For these instructions issued in advance, the operands are typically acquired over the forward network and then are processed in the corresponding units. For example, a large number of arithmetic and logical operation instructions exist in an instruction stream processed by the processing apparatus, and these operations are implemented by an arithmetic logic unit (ALU). A result of the ALU operation may be fed forward to a unit where the subsequent instructions are located over the forward network, such that the unit where the subsequent instructions are located acquires the required operands. Therefore, the ALU operation is accelerated, such that the performance of the processing apparatus can be improved.

In the related art, arithmetic and logical operation instructions issued in advance are transferred to a fixed ALU in a pipeline for processing after operands are obtained, resulting in operation results are not obtained in time in corresponding units of the pipeline, and the reuse rate of the ALU is low.

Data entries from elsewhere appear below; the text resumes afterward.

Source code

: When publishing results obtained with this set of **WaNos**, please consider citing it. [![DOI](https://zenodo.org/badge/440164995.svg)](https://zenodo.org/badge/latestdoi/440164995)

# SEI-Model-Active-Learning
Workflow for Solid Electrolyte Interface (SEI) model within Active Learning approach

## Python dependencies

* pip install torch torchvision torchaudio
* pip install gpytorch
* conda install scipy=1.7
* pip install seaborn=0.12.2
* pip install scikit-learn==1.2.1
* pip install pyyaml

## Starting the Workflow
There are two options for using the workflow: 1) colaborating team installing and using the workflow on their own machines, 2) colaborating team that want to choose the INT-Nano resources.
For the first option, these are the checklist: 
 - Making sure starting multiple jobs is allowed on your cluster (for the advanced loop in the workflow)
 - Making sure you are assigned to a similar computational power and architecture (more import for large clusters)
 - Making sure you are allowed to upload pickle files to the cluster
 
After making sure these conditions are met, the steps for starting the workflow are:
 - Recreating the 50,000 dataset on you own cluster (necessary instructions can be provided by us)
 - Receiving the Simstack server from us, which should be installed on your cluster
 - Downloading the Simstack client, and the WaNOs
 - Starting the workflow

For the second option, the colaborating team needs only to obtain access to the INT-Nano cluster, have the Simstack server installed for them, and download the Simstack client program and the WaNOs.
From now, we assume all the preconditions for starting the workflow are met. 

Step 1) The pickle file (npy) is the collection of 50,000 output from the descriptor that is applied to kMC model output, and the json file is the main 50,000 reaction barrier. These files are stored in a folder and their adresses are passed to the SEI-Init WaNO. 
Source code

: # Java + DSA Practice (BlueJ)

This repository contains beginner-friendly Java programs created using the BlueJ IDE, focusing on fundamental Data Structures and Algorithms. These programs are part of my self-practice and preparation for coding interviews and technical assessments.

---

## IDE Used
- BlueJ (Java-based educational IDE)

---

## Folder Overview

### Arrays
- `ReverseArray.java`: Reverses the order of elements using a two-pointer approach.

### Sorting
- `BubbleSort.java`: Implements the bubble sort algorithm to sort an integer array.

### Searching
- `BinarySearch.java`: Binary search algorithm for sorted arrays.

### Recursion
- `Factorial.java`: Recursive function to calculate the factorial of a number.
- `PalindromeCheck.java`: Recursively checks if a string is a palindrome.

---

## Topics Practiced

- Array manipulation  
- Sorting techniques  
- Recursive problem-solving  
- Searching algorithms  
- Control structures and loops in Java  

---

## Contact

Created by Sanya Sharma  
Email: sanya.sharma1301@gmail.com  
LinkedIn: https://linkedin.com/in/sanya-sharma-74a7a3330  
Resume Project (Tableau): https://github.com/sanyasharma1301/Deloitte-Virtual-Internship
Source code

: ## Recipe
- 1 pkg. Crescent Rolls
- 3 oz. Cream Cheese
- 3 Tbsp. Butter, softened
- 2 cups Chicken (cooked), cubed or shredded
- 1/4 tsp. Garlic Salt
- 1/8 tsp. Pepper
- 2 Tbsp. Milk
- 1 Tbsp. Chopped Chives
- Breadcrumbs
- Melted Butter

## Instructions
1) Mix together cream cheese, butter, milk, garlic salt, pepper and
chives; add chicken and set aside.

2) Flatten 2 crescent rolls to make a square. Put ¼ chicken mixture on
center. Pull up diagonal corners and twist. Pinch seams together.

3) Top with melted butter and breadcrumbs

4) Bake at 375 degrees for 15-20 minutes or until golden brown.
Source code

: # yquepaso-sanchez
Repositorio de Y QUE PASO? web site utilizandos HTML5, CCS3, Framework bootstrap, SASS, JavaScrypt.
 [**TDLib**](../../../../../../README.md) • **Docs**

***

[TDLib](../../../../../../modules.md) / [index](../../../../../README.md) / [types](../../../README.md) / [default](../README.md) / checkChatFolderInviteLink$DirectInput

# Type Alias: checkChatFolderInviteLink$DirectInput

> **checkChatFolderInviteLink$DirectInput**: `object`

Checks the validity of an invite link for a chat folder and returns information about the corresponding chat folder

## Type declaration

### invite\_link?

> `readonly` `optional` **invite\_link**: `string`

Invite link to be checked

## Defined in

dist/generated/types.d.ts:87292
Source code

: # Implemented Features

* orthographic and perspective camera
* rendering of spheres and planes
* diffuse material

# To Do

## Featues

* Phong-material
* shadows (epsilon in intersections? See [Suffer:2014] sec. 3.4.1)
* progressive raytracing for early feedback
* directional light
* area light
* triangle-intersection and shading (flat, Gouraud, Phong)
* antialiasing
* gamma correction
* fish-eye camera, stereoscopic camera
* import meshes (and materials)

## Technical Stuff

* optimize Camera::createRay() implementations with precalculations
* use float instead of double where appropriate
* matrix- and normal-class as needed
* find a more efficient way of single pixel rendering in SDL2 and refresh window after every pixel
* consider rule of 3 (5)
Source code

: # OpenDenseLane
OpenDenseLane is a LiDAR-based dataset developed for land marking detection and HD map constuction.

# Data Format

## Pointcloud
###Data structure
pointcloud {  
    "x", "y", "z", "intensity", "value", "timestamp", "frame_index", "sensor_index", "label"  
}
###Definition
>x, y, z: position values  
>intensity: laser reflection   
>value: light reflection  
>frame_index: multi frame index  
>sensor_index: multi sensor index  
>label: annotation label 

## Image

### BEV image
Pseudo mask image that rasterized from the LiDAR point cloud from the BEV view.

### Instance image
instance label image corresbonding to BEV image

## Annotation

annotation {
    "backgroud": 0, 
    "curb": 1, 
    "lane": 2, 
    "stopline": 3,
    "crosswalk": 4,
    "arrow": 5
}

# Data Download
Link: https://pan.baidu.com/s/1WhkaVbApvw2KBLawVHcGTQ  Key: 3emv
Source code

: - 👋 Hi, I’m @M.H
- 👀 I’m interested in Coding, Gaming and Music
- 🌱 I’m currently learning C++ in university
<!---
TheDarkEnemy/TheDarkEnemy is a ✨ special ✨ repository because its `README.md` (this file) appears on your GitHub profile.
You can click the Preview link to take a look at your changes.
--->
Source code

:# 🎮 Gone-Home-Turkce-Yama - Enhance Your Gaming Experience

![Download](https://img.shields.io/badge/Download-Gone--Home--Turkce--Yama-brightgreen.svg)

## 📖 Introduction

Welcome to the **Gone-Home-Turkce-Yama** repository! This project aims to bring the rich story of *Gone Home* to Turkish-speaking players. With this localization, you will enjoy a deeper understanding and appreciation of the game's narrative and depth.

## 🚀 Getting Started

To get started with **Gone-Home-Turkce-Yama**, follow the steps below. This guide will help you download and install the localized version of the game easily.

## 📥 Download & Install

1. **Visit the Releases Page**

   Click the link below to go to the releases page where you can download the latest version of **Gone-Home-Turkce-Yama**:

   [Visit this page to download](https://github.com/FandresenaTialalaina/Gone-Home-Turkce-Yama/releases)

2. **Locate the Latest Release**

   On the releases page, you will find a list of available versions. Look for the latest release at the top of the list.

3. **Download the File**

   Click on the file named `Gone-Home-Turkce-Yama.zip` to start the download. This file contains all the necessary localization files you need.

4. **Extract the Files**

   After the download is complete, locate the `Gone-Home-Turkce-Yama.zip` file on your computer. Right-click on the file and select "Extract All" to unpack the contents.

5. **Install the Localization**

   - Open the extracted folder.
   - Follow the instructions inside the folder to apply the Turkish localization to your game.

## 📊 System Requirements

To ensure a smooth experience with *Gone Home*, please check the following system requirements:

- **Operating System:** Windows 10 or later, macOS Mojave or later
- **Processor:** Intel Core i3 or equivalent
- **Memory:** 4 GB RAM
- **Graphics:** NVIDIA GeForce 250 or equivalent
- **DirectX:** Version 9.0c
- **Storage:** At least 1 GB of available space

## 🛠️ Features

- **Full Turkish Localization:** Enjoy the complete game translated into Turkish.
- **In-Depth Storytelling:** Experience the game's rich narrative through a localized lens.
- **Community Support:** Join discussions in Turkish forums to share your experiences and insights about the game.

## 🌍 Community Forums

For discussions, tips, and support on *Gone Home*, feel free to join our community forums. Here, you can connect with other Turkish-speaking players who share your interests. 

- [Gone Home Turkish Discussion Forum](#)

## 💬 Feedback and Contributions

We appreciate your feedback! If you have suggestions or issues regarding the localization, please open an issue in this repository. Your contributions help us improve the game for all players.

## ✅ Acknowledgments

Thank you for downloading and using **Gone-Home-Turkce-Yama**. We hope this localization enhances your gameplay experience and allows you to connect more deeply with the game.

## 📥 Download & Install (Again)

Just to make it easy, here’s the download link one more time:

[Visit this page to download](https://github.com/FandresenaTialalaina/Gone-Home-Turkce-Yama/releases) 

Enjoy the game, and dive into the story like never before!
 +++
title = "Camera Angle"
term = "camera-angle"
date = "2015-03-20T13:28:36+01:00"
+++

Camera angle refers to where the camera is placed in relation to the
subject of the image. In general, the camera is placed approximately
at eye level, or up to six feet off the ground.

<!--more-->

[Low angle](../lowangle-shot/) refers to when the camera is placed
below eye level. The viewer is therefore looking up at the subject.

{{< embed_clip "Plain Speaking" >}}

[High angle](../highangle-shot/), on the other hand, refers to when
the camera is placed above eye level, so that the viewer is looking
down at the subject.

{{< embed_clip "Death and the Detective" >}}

For example, refer to a schematic diagram of a partial structure of a pipeline-type processing apparatus shown in FIG. 1. The pipeline-type processing apparatus includes pipelining sections 0 to 3, each pipelining section configured to process instructions at different stages. In the processing apparatus, an ALU is disposed in the pipelining section 3, and the ALU can be called only by the pipelining section 3.

In this case, in the case that an operand corresponding to the instruction is acquired when an arithmetic and logic operation instruction issued in advance is operated at the pipelining section 1, since the pipelining section 1 cannot call the ALU, the pipelining section 1 cannot operate the operand according to the instruction, and cannot complete processing of the instruction and the operand.

The pipelining section 1 can only transmit the instruction and the operand to the following pipelining section 2, but the pipelining section 2 cannot call the ALU, so the pipelining section 2 can also not complete the processing of the instruction and the operand, and the pipelining section 2 can only transmit the instruction and the operand corresponding to the instruction to the following pipelining section 3.

Since the pipelining section 3 can call the ALU, the pipelining section 3 performs an operation on the operand according to the instruction by calling the ALU, and completes the processing of the instruction and the operand. Therefore, in the process from the stage of acquiring the operand by the pipelining section to the stage of completing the processing of the instruction and the operand by the pipelining section, there are two cycles in which the instruction and the operand are not processed, and therefore, the instruction is operated by the fixed ALU, resulting in low overall processing efficiency of the instruction.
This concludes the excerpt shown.